「次に結果を残せなかったら、野球をやめる」
2010年、家族や友人の反対を押し切り、大学を休学してまで挑戦したアメリカ野球。アメリカという巨大な国は「メジャーリーガーになる」と言う弱冠20歳の若者の夢がどれほど「はかない夢」であるか、現実を突きつけた。うれしいこと、苦しいこと、そして悲しいこと、どれほど素晴らしい経験を積もうとも、メジャーリーグという世界には届くことはないだろうと教えてくれた。
それでも、日本に戻った私は、なぜか次の渡航に備えアルバイトとトレーニングを続けていた。
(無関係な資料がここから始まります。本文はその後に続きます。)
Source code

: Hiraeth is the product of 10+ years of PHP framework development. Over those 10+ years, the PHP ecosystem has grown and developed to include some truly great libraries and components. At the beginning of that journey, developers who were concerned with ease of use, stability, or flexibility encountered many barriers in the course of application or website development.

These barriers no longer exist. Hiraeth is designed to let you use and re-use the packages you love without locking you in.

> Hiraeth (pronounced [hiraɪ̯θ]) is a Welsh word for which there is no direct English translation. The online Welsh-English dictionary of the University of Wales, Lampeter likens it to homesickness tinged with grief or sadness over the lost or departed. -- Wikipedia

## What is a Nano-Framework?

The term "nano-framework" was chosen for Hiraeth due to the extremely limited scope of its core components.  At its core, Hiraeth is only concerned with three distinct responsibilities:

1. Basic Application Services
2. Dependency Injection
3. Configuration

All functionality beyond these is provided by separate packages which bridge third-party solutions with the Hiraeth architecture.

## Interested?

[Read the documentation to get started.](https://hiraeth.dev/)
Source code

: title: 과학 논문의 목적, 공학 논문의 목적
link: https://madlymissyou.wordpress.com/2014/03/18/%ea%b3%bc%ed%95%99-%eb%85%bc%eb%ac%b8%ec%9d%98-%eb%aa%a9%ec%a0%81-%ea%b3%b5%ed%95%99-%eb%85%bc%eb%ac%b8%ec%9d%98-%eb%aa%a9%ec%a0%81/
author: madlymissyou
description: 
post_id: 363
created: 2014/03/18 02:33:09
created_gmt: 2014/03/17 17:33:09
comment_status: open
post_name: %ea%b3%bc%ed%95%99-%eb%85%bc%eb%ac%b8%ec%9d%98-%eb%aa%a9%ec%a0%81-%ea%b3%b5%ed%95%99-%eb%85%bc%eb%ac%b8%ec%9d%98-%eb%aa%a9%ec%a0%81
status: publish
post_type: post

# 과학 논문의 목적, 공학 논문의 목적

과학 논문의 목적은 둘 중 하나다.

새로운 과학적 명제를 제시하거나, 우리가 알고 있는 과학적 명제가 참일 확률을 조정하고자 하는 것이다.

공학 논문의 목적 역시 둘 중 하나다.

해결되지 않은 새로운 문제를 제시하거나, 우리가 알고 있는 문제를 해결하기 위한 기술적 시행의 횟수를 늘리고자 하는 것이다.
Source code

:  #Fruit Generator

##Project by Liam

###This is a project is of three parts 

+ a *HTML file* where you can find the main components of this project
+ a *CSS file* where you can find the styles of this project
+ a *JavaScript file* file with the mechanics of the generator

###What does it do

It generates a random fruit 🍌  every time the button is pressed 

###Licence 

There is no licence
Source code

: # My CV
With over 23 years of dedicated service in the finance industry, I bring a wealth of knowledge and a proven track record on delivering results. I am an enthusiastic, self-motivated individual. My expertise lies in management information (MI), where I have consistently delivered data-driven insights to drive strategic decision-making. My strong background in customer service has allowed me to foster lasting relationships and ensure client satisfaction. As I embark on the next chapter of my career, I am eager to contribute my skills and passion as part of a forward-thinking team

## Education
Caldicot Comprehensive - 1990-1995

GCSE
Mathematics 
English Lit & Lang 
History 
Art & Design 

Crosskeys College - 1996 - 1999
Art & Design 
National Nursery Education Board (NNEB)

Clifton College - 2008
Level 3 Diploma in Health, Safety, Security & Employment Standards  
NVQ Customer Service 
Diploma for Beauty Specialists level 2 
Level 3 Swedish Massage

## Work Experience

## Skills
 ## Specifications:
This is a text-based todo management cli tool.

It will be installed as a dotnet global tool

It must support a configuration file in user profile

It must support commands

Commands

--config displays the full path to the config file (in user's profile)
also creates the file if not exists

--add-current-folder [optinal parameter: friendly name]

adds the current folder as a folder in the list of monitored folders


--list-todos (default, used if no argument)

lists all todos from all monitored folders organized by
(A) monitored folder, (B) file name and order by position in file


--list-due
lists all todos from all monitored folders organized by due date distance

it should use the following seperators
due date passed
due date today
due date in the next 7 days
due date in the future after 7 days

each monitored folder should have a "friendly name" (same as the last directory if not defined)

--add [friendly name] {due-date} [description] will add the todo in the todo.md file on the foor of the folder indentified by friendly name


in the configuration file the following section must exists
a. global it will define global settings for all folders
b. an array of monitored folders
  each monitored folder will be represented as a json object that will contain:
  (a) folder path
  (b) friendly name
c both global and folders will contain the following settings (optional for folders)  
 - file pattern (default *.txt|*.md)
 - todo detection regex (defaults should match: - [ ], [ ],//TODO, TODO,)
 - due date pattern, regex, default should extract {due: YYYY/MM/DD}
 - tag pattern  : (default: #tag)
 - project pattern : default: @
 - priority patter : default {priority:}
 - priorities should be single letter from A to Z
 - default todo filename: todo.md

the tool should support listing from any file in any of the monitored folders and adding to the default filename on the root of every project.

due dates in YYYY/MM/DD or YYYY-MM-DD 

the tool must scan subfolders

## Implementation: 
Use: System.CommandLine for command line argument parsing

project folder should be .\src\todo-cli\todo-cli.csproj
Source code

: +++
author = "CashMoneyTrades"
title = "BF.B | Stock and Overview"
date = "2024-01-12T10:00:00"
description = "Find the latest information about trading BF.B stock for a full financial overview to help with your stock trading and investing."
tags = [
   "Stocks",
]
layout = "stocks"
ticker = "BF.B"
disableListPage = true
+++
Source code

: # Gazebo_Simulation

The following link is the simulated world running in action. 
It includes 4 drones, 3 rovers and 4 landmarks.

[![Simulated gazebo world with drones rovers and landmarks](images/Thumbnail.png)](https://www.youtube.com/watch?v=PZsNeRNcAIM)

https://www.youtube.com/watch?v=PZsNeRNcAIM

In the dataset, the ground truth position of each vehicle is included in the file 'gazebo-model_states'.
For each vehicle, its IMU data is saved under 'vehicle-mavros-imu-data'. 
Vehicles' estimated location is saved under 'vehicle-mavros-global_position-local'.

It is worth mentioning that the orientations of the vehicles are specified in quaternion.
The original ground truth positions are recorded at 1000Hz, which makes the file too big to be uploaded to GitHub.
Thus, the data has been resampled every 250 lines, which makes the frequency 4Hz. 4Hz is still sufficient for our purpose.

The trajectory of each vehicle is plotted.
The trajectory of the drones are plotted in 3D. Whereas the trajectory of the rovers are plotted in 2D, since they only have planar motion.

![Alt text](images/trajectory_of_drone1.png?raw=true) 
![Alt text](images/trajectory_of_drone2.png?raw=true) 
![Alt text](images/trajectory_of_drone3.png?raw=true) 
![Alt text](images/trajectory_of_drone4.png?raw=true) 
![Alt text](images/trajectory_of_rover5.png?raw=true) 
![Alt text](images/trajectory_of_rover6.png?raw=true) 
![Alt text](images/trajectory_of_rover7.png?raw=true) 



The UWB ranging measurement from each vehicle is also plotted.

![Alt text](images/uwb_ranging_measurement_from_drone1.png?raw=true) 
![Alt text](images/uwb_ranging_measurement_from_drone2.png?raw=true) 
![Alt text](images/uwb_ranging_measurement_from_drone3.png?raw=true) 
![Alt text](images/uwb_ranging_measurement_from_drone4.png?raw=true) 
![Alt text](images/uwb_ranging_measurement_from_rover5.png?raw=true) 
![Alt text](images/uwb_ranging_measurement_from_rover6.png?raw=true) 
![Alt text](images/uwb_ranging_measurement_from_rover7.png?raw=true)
翌年の1月から始まるアメリカのトライアウト(独立リーグの入団試験)で結果を残せなかったら、野球をやめる。それだけを考えていた。4月から復学をするか、もう一年休むか、または大学を辞めるのか。決めなければいけない時は、刻々と迫っていた。
入団試験を受けに、大陸を転々

2011年1月、私は再びトライアウトを受けるため、ロサンゼルスを経てアリゾナへやってきた。アリゾナでは、2009年以来の再会となった選手やコーチから「英語も野球も成長したな」と声をかけられ、身体的にも、精神的にもアメリカ野球を楽しめる余裕がでていた。
その年、ペドロ・ゲレーロと言う1980年代にMLBで活躍したドミニカ人の指導者と出会った。アメリカ独立リーグで球団を指揮する予定だったペドロ監督に気に入られ、2月早々には彼のチームへの入団が決まっていた。しかし、待てど暮らせど、ペドロ監督自身の就任が決まらず、話は難航しているようだった。

アメリカにいる間に契約を持ち帰らなければ、野球をやめる。
私は、いてもたってもいられず、メキシコからサンディエゴ、ロサンゼルス、そしてサンフランシスコまで北上しながらトライアウトを受け続けた。契約にはたどり着けなかったが、知り合いのつてを頼りに、各地を転々としていた。
アメリカのテレビに映った、津波にのまれていくふるさと
震災2日後には、ニューメキシコ州でトライアウトを受ける予定を控えていた。「こんな時にトライアウトを受けに行っていいものか」とも思ったが、ただ、自分が今できることをやりきろうとだけ思い、野球仲間と約束していた集合場所、アリゾナ州フェニックスへ飛んだ。
特別な思いで挑戦した一発勝負

フェニックスで野球仲間と合流し、ニューメキシコ州まで片道600キロの距離を、車で突き進んだ。レンタカーの契約は1日(24時間)であるため、出発直前にレンタルし、午後からのトライアウトに間に合うよう、朝の4時に出発した。レンタカーを返す都合もあり、ニューメキシコに滞在できる時間はトライアウトの時間を含め3時間程度の一発勝負。野球仲間が免許を持っていなかったため、私は約7時間の運転を続けた。
カラッと晴れると青い空が、どこまでも透き通って見えるアメリカの空。私たちは予定通りの時間に現地へ着き、トライアウトが始まった。トライアウトでは、各自アップの後に60ヤード(約54メートル)のタイム測定があり、打撃練習、守備練習、そして簡単な試合形式の試験が行われた。
トライアウトの結果は
特別な思いで挑戦したトライアウト。その合格者に、私の名前があった。2011年3月13日。アメリカ独立リーグ界の底辺と言われるペコスリーグ「ラスクルーセス・バケローズ」と、私は契約した。それから数日後、私は混乱の日本へと戻った。